## EXERCISE DETAILS:
Even the shortest line counts, so transcribe all the data exactly.
■ ■ ■ ■
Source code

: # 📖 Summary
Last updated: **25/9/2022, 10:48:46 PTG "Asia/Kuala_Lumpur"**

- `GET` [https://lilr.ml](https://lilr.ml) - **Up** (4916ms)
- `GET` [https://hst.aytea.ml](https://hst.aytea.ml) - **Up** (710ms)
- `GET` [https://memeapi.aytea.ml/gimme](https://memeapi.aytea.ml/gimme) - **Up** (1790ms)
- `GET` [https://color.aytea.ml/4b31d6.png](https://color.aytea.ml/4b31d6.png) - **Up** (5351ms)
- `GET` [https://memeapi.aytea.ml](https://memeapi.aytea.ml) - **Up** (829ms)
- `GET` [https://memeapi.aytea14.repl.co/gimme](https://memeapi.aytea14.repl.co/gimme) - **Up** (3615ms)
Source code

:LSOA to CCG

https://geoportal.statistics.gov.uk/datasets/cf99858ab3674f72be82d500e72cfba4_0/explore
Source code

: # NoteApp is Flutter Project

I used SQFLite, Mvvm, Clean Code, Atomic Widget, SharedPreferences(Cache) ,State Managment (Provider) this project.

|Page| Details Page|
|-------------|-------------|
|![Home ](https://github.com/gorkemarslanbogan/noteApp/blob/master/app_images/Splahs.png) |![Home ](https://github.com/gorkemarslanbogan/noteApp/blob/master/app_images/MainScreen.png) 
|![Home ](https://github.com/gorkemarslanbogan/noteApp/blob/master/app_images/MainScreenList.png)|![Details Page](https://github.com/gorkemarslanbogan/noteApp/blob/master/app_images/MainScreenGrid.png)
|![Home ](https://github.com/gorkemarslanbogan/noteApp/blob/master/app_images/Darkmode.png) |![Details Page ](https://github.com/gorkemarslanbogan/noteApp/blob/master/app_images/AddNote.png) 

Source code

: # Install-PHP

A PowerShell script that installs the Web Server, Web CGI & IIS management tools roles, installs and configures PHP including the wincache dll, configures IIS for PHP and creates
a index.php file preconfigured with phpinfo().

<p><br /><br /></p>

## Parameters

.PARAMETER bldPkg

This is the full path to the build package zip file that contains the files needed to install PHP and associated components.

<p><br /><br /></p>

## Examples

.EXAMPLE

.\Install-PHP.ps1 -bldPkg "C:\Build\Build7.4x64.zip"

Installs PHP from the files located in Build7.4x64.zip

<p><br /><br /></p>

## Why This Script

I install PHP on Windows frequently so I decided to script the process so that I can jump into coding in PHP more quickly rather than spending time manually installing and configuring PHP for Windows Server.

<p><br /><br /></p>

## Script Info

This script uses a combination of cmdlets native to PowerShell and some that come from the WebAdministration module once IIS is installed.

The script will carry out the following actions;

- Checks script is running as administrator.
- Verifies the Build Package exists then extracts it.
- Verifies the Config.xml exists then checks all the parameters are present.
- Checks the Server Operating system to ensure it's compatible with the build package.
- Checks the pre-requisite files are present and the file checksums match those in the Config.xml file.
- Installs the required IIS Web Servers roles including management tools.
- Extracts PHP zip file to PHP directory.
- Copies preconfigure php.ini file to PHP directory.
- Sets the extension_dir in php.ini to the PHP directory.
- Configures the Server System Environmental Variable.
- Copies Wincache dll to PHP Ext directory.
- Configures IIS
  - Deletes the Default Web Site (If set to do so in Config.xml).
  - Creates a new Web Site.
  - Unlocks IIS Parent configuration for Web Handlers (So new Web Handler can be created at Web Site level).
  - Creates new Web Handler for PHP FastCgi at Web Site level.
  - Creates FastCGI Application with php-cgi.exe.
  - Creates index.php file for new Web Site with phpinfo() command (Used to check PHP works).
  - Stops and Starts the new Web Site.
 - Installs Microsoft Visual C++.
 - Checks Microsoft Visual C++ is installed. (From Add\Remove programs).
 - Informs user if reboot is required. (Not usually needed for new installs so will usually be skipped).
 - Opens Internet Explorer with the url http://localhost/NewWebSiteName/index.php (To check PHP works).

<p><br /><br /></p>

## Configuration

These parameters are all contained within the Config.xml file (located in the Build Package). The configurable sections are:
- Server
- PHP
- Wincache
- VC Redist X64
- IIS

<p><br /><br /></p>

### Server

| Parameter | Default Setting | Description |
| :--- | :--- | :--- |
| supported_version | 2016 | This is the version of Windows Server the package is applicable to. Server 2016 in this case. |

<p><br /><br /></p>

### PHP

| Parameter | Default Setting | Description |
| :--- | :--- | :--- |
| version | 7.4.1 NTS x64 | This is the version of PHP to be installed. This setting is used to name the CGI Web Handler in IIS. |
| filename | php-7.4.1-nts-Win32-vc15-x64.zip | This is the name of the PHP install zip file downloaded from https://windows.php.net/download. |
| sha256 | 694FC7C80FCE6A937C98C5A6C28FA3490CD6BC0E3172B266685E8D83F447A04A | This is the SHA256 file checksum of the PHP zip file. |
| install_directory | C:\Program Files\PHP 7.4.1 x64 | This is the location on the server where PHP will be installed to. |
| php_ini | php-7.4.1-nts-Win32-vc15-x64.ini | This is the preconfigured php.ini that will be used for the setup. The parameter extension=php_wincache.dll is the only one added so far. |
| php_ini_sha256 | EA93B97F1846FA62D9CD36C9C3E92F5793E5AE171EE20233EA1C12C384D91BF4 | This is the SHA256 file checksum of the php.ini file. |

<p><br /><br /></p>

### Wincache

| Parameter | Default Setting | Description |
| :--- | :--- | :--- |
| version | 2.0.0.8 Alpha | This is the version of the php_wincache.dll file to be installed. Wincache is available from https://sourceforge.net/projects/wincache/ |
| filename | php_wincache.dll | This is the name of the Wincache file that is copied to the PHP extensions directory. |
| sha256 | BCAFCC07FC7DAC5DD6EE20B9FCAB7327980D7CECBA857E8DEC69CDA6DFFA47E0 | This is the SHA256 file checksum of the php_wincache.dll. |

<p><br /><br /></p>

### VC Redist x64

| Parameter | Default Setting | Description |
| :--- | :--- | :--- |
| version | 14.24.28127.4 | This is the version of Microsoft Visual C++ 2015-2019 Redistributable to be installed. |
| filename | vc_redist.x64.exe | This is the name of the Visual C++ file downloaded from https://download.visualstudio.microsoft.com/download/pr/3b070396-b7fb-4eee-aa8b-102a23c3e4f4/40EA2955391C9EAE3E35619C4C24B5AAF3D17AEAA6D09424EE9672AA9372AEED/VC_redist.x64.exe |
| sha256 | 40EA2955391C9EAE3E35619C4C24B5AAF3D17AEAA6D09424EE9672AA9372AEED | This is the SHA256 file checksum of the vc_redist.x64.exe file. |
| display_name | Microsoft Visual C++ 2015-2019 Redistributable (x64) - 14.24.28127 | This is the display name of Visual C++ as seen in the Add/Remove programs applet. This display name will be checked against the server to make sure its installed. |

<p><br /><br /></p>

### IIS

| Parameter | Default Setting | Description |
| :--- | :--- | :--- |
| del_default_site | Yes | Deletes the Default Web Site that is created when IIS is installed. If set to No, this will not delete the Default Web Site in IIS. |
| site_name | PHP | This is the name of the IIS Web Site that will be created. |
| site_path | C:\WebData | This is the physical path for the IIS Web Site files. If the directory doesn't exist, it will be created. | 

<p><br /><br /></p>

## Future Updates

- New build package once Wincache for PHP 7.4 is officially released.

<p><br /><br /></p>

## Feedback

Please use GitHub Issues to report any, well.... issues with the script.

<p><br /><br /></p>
■ ■ ■ ■
## COMPLETED TASK:
Source code

: # 📖 Summary
Last updated: **25/9/2022, 10:48:46 PTG "Asia/Kuala_Lumpur"**

- `GET` [https://lilr.ml](https://lilr.ml) - **Up** (4916ms)
- `GET` [https://hst.aytea.ml](https://hst.aytea.ml) - **Up** (710ms)
- `GET` [https://memeapi.aytea.ml/gimme](https://memeapi.aytea.ml/gimme) - **Up** (1790ms)
- `GET` [https://color.aytea.ml/4b31d6.png](https://color.aytea.ml/4b31d6.png) - **Up** (5351ms)
- `GET` [https://memeapi.aytea.ml](https://memeapi.aytea.ml) - **Up** (829ms)
- `GET` [https://memeapi.aytea14.repl.co/gimme](https://memeapi.aytea14.repl.co/gimme) - **Up** (3615ms)
Source code

:LSOA to CCG

https://geoportal.statistics.gov.uk/datasets/cf99858ab3674f72be82d500e72cfba4_0/explore
Source code

: # NoteApp is Flutter Project

I used SQFLite, Mvvm, Clean Code, Atomic Widget, SharedPreferences(Cache) ,State Managment (Provider) this project.

|Page| Details Page|
|-------------|-------------|
|![Home ](https://github.com/gorkemarslanbogan/noteApp/blob/master/app_images/Splahs.png) |![Home ](https://github.com/gorkemarslanbogan/noteApp/blob/master/app_images/MainScreen.png) 
|![Home ](https://github.com/gorkemarslanbogan/noteApp/blob/master/app_images/MainScreenList.png)|![Details Page](https://github.com/gorkemarslanbogan/noteApp/blob/master/app_images/MainScreenGrid.png)
|![Home ](https://github.com/gorkemarslanbogan/noteApp/blob/master/app_images/Darkmode.png) |![Details Page ](https://github.com/gorkemarslanbogan/noteApp/blob/master/app_images/AddNote.png) 

Source code

: # Install-PHP

A PowerShell script that installs the Web Server, Web CGI & IIS management tools roles, installs and configures PHP including the wincache dll, configures IIS for PHP and creates
a index.php file preconfigured with phpinfo().

<p><br /><br /></p>

## Parameters

.PARAMETER bldPkg

This is the full path to the build package zip file that contains the files needed to install PHP and associated components.

<p><br /><br /></p>

## Examples

.EXAMPLE

.\Install-PHP.ps1 -bldPkg "C:\Build\Build7.4x64.zip"

Installs PHP from the files located in Build7.4x64.zip

<p><br /><br /></p>

## Why This Script

I install PHP on Windows frequently so I decided to script the process so that I can jump into coding in PHP more quickly rather than spending time manually installing and configuring PHP for Windows Server.

<p><br /><br /></p>

## Script Info

This script uses a combination of cmdlets native to PowerShell and some that come from the WebAdministration module once IIS is installed.

The script will carry out the following actions;

- Checks script is running as administrator.
- Verifies the Build Package exists then extracts it.
- Verifies the Config.xml exists then checks all the parameters are present.
- Checks the Server Operating system to ensure it's compatible with the build package.
- Checks the pre-requisite files are present and the file checksums match those in the Config.xml file.
- Installs the required IIS Web Servers roles including management tools.
- Extracts PHP zip file to PHP directory.
- Copies preconfigure php.ini file to PHP directory.
- Sets the extension_dir in php.ini to the PHP directory.
- Configures the Server System Environmental Variable.
- Copies Wincache dll to PHP Ext directory.
- Configures IIS
  - Deletes the Default Web Site (If set to do so in Config.xml).
  - Creates a new Web Site.
  - Unlocks IIS Parent configuration for Web Handlers (So new Web Handler can be created at Web Site level).
  - Creates new Web Handler for PHP FastCgi at Web Site level.
  - Creates FastCGI Application with php-cgi.exe.
  - Creates index.php file for new Web Site with phpinfo() command (Used to check PHP works).
  - Stops and Starts the new Web Site.
 - Installs Microsoft Visual C++.
 - Checks Microsoft Visual C++ is installed. (From Add\Remove programs).
 - Informs user if reboot is required. (Not usually needed for new installs so will usually be skipped).
 - Opens Internet Explorer with the url http://localhost/NewWebSiteName/index.php (To check PHP works).

<p><br /><br /></p>

## Configuration

These parameters are all contained within the Config.xml file (located in the Build Package). The configurable sections are:
- Server
- PHP
- Wincache
- VC Redist X64
- IIS

<p><br /><br /></p>

### Server

| Parameter | Default Setting | Description |
| :--- | :--- | :--- |
| supported_version | 2016 | This is the version of Windows Server the package is applicable to. Server 2016 in this case. |

<p><br /><br /></p>

### PHP

| Parameter | Default Setting | Description |
| :--- | :--- | :--- |
| version | 7.4.1 NTS x64 | This is the version of PHP to be installed. This setting is used to name the CGI Web Handler in IIS. |
| filename | php-7.4.1-nts-Win32-vc15-x64.zip | This is the name of the PHP install zip file downloaded from https://windows.php.net/download. |
| sha256 | 694FC7C80FCE6A937C98C5A6C28FA3490CD6BC0E3172B266685E8D83F447A04A | This is the SHA256 file checksum of the PHP zip file. |
| install_directory | C:\Program Files\PHP 7.4.1 x64 | This is the location on the server where PHP will be installed to. |
| php_ini | php-7.4.1-nts-Win32-vc15-x64.ini | This is the preconfigured php.ini that will be used for the setup. The parameter extension=php_wincache.dll is the only one added so far. |
| php_ini_sha256 | EA93B97F1846FA62D9CD36C9C3E92F5793E5AE171EE20233EA1C12C384D91BF4 | This is the SHA256 file checksum of the php.ini file. |

<p><br /><br /></p>

### Wincache

| Parameter | Default Setting | Description |
| :--- | :--- | :--- |
| version | 2.0.0.8 Alpha | This is the version of the php_wincache.dll file to be installed. Wincache is available from https://sourceforge.net/projects/wincache/ |
| filename | php_wincache.dll | This is the name of the Wincache file that is copied to the PHP extensions directory. |
| sha256 | BCAFCC07FC7DAC5DD6EE20B9FCAB7327980D7CECBA857E8DEC69CDA6DFFA47E0 | This is the SHA256 file checksum of the php_wincache.dll. |

<p><br /><br /></p>

### VC Redist x64

| Parameter | Default Setting | Description |
| :--- | :--- | :--- |
| version | 14.24.28127.4 | This is the version of Microsoft Visual C++ 2015-2019 Redistributable to be installed. |
| filename | vc_redist.x64.exe | This is the name of the Visual C++ file downloaded from https://download.visualstudio.microsoft.com/download/pr/3b070396-b7fb-4eee-aa8b-102a23c3e4f4/40EA2955391C9EAE3E35619C4C24B5AAF3D17AEAA6D09424EE9672AA9372AEED/VC_redist.x64.exe |
| sha256 | 40EA2955391C9EAE3E35619C4C24B5AAF3D17AEAA6D09424EE9672AA9372AEED | This is the SHA256 file checksum of the vc_redist.x64.exe file. |
| display_name | Microsoft Visual C++ 2015-2019 Redistributable (x64) - 14.24.28127 | This is the display name of Visual C++ as seen in the Add/Remove programs applet. This display name will be checked against the server to make sure its installed. |

<p><br /><br /></p>

### IIS

| Parameter | Default Setting | Description |
| :--- | :--- | :--- |
| del_default_site | Yes | Deletes the Default Web Site that is created when IIS is installed. If set to No, this will not delete the Default Web Site in IIS. |
| site_name | PHP | This is the name of the IIS Web Site that will be created. |
| site_path | C:\WebData | This is the physical path for the IIS Web Site files. If the directory doesn't exist, it will be created. | 

<p><br /><br /></p>

## Future Updates

- New build package once Wincache for PHP 7.4 is officially released.

<p><br /><br /></p>

## Feedback

Please use GitHub Issues to report any, well.... issues with the script.

<p><br /><br /></p>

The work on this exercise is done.